Friday 15 January 2016

Whispers of Immortality


It must have been a long, hard couple of weeks for the Grim Reaper - first Lemmy, then Bowie, and now Alan Rickman.
(I am imagining the poor bony sod with Lemmy's gravelly sweariness down one ear, Alan Rickman being sinister and growly down the other, and trying to work out which David Bowie he's got hold of - but there we go.)

It is an odd thing, but I have been much possessed by throughts of mortality of late - not my own, I'm not that old, but in general.
I think I have a fairly solid attitude to death. When it's your time, you go, and that's all there is to it. Sometimes it's fair, and sometimes it's not fair, but there is no raging against the dying of the light. We have not that choice.

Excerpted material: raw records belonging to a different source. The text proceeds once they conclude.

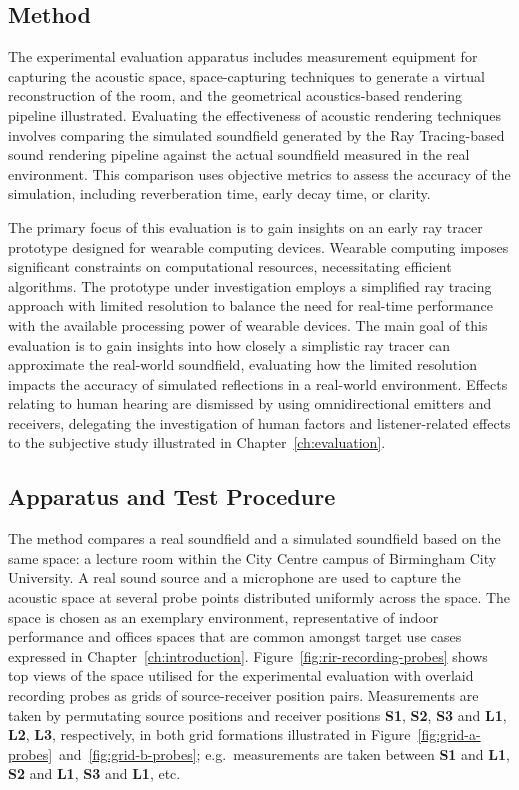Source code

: \subsection{Method}
The experimental evaluation apparatus includes measurement equipment for capturing the acoustic space, space-capturing techniques to generate a virtual reconstruction of the room, and the geometrical acoustics-based rendering pipeline illustrated. Evaluating the effectiveness of acoustic rendering techniques involves comparing the simulated soundfield generated by the Ray Tracing-based sound rendering pipeline against the actual soundfield measured in the real environment. This comparison uses objective metrics to assess the accuracy of the simulation, including reverberation time, early decay time, or clarity.\par
The primary focus of this evaluation is to gain insights on an early ray tracer prototype designed for wearable computing devices. Wearable computing imposes significant constraints on computational resources, necessitating efficient algorithms. The prototype under investigation employs a simplified ray tracing approach with limited resolution to balance the need for real-time performance with the available processing power of wearable devices. The main goal of this evaluation is to gain insights into how closely a simplistic ray tracer can approximate the real-world soundfield, evaluating how the limited resolution impacts the accuracy of simulated reflections in a real-world environment. Effects relating to human hearing are dismissed by using omnidirectional emitters and receivers, delegating the investigation of human factors and listener-related effects to the subjective study illustrated in Chapter~\ref{ch:evaluation}.

\subsection{Apparatus and Test Procedure}\label{sec:acoustic_eval_procedure}
The method compares a real soundfield and a simulated soundfield based on the same space: a lecture room within the City Centre campus of Birmingham City University. A real sound source and a microphone are used to capture the acoustic space at several probe points distributed uniformly across the space. The space is chosen as an exemplary environment, representative of indoor performance and offices spaces that are common amongst target use cases expressed in Chapter~\ref{ch:introduction}. Figure~\ref{fig:rir-recording-probes} shows top views of the space utilised for the experimental evaluation with overlaid recording probes as grids of source-receiver position pairs. Measurements are taken by permutating source positions and receiver positions \textbf{S1}, \textbf{S2}, \textbf{S3} and \textbf{L1}, \textbf{L2}, \textbf{L3}, respectively, in both grid formations illustrated in Figure~\ref{fig:grid-a-probes}~and~\ref{fig:grid-b-probes}; e.g.\ measurements are taken between \textbf{S1} and \textbf{L1}, \textbf{S2} and \textbf{L1}, \textbf{S3} and \textbf{L1}, etc. 

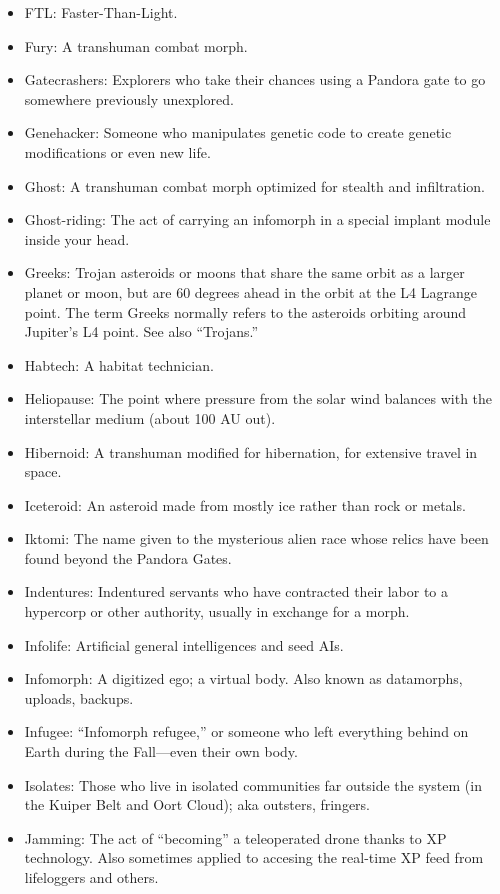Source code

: \begin{itemize}
\item FTL: Faster-Than-Light.
\item Fury: A transhuman combat morph.
\item Gatecrashers: Explorers who take their chances using a Pandora  gate to go somewhere previously unexplored.
\item Genehacker: Someone who manipulates genetic code to create  genetic modifications or even new life.
\item Ghost: A transhuman combat morph optimized for stealth and  infiltration.
\item Ghost-riding: The act of carrying an infomorph in a special  implant module inside your head.
\item Greeks: Trojan asteroids or moons that share the same orbit as a  larger planet or moon, but are 60 degrees ahead in the orbit at the  L4 Lagrange point. The term Greeks normally refers to the asteroids  orbiting around Jupiter's L4 point. See also ``Trojans.''
\item Habtech: A habitat technician.
\item Heliopause: The point where pressure from the solar wind  balances with the interstellar medium (about 100 AU out).
\item Hibernoid: A transhuman modified for hibernation, for extensive  travel in space.
\item Iceteroid: An asteroid made from mostly ice rather than rock or  metals.
\item Iktomi: The name given to the mysterious alien race whose relics  have been found beyond the Pandora Gates.
\item Indentures: Indentured servants who have contracted their labor  to a hypercorp or other authority, usually in exchange for a morph.
\item Infolife: Artificial general intelligences and seed AIs.
\item Infomorph: A digitized ego; a virtual body. Also known as  datamorphs, uploads, backups.
\item Infugee: ``Infomorph refugee,'' or someone who left everything  behind on Earth during the Fall—even their own body.
\item Isolates: Those who live in isolated communities far outside the  system (in the Kuiper Belt and Oort Cloud); aka outsters, fringers.
\item Jamming: The act of ``becoming'' a teleoperated drone thanks to XP  technology. Also sometimes applied to accesing the real-time XP feed  from lifeloggers and others.

\end{itemize}
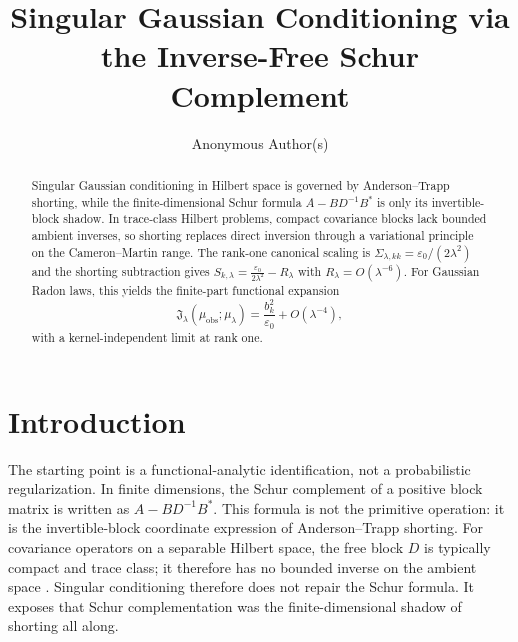 \documentclass[11pt]{amsart}
\title{Singular Gaussian Conditioning via the Inverse-Free Schur Complement}
\author{Anonymous Author(s)}
\theoremstyle{plain}
\theoremstyle{definition}
\theoremstyle{remark}
\begin{document}
\begin{abstract}
        Singular Gaussian conditioning in Hilbert space is governed by
        Anderson--Trapp shorting, while the finite-dimensional Schur formula
        $A-BD^{-1}B^*$ is only its invertible-block shadow.  In trace-class
        Hilbert problems, compact covariance blocks lack bounded ambient inverses,
        so shorting replaces direct inversion through a variational principle on
        the Cameron--Martin range.  The rank-one canonical scaling is
        $\Sigma_{\lambda,kk}=\varepsilon_0/(2\lambda^2)$ and the shorting
        subtraction gives $S_{k,\lambda}=\frac{\varepsilon_0}{2\lambda^2}-R_\lambda$
        with $R_\lambda=O(\lambda^{-6})$.
        For Gaussian Radon laws, this yields the finite-part functional expansion
        \[
        \mathfrak{J}_\lambda(\mu_{\mathrm{obs}};\mu_\lambda)
        =
        \frac{b_k^2}{\varepsilon_0}+O(\lambda^{-4}),
        \]
        with a kernel-independent limit at rank one.
    \end{abstract}


    \maketitle

    \section{Introduction}
    \label{sec:intro}

    The starting point is a functional-analytic identification, not a
    probabilistic regularization.  In finite dimensions, the Schur complement
    of a positive block matrix is written as $A-BD^{-1}B^*$.  This formula is
    not the primitive operation: it is the invertible-block coordinate
    expression of Anderson--Trapp shorting.  For covariance operators on a
    separable Hilbert space, the free block $D$ is typically compact and trace
    class; it therefore has no bounded inverse on the ambient space
    \cite{bogachev1998gaussian,simon2005trace,daprato2014stochastic,jorgensentian2024hilbert}.  Singular
    conditioning therefore does not repair the Schur formula.  It exposes that
    Schur complementation was the finite-dimensional shadow of shorting all
    along.
\end{document}
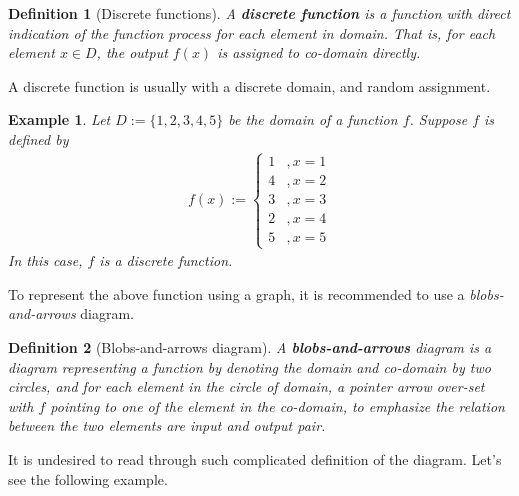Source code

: \documentclass[12pt]{article}
\newtheorem{definition}{Definition}[section]
\newtheorem*{example}{Example}
\begin{document}
    \begin{definition}[Discrete functions]
        A \textbf{discrete function} is a function with direct indication of the function process for each element in domain. That is, for each element $x\in D$, the output $f(x)$ is assigned to co-domain directly.
    \end{definition}

    A discrete function is usually with a discrete domain, and random assignment.

    \begin{example}
        Let $D:=\{1,2,3,4,5\}$ be the domain of a function $f$. Suppose $f$ is defined by \begin{align*}
            f(x):=\begin{cases}
                1&,x=1\\4&,x=2\\3&,x=3\\2&,x=4\\5&,x=5
            \end{cases}
        \end{align*}
        In this case, $f$ is a discrete function.
    \end{example}

    To represent the above function using a graph, it is recommended to use a \textit{blobs-and-arrows} diagram.
    
    \begin{definition}[Blobs-and-arrows diagram]
        A \textbf{blobs-and-arrows} diagram is a diagram representing a function by denoting the domain and co-domain by two circles, and for each element in the circle of domain, a pointer arrow over-set with $f$ pointing to one of the element in the co-domain, to emphasize the relation between the two elements are input and output pair.
    \end{definition}

    It is undesired to read through such complicated definition of the diagram. Let's see the following example.
\end{document}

We do have a choice about how those of us who remain, go on. Whether we love, and remember the good things, or whether we try and stop ourselves at the moment when we lost part of our lives. And I think, I hope, I will choose the first.
I remember very clearly speaking at the Wascally Woyalist's memorial service, at Veryan church on a bright and breezy spring day with the rooks thrown like rags over the high trees. (Bloody cold in that church it was, as well.) I remember the sunlight being behind me, though there wasn't much warmth in it, and I remember being very passionate that we should not forget Ensign Crowhurst of the 32nd Cornwall Regiment of Foot, but nor should we make him into a thing he was not. He was who he was - he was kind, and funny, and intelligent. He was also useless with a paintbrush, fiercely conservative, and prone to farting in the freezer department of the supermarket and running away.

There will always be someone left behind. That is the nature of mortality; it's probably the one thing you will do, absolutely alone. No one else can go with you, no one can prepare you for it or do it for you.

I was saying last night to someone that in my fantasy-Hollywood casting of "Red Horse", Alan Rickman would have been my choice for the Earl of Essex. And I'm not sure any more that's true.
By all accounts decent, poetry-reading, a man to whom no breath of scandal was ever attached: a good man, with a reputation of honour and decency and kindness. He'd have had to be Fairfax, wouldn't he?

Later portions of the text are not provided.